Skills Writers Gain From Reading

We’ve all heard the old line of encouragement—reading makes you a better writer.

But how exactly does that work?

These are a few skills writers gain from reading from the viewpoint of someone honing their craft, not just as a typical reader.

You’ll Flex Your Critical Thinking Skills

Reading about made-up events and imaginary people might not seem like critical thinking, but you’ll use your brain in more ways than one. While you’re sifting through a book, you’re also:

  • Observing cause and effect correlation
  • Analyzing how actions and events affect characters or the plot
  • Recognizing things like bias (narrative or otherwise)
  • Problem-solving to get ahead of the problem (Who’s the murderer?
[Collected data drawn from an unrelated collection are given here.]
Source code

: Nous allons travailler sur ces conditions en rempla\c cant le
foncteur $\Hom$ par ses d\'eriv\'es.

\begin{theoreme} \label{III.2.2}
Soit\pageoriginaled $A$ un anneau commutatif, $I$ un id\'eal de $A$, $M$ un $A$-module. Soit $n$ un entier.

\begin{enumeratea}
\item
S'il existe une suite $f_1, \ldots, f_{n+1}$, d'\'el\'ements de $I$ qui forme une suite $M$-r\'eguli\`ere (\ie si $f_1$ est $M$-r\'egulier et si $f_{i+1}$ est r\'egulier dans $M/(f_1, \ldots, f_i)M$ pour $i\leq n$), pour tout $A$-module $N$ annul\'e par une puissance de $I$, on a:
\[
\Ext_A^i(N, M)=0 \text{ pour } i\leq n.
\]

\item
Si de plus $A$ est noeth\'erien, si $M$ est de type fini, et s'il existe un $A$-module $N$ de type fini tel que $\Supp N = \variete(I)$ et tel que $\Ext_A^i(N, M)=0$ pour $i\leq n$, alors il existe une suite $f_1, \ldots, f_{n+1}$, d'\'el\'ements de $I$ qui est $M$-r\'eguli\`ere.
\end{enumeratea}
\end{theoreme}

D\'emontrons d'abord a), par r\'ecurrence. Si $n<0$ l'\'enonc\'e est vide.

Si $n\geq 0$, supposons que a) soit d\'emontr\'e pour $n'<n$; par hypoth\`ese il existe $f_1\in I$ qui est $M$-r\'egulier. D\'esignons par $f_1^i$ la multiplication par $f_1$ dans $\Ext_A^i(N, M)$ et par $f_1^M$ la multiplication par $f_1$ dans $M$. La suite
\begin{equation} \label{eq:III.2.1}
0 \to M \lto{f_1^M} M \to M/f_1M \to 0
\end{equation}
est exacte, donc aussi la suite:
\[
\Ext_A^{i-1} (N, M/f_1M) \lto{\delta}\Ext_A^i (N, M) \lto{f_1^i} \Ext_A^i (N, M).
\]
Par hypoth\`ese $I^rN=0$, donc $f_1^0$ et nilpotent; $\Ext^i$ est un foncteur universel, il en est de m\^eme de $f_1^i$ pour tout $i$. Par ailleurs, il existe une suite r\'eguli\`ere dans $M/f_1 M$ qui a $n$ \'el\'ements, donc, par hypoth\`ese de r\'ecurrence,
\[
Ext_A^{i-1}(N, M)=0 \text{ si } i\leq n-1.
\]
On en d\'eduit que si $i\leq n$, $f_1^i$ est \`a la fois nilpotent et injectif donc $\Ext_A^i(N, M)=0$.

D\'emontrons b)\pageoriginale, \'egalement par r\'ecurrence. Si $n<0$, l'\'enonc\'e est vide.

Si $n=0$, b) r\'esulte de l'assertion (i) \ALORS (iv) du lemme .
The thief? The villain?)
  • Remember what you read before (simple, but takes practice!)

All of these skills are part of the drafting and writing process too. Grab a book or two—you’ll need these abilities to bring your stories to life.

You’ll Practice Your Grammar and Spelling

Whether you feel a secret thrill at finding a typo in a published novel or second-hand embarrassment for the people who made it happen, you automatically practice your grammar skills by spotting them.

You’re also reading words over and over again, which makes them easier to recall when you’re trying to spell them.

You’ll Discover New Writing Styles You Like or Dislike

You might also find that some writers vary their sentence structures in ways you like or dislike. The long, stretching sentences within a historical fantasy novel could draw you for the long haul. Maybe you prefer the short, conversational sentences that weave between longer ones in a comedic book.

Word choice is also a significant factor in enjoying a writer’s voice or style. Some writers will challenge you to keep a dictionary nearby at all times. Others will use modern slang or colloquialisms that might take you out of the story—or make it feel more real to you.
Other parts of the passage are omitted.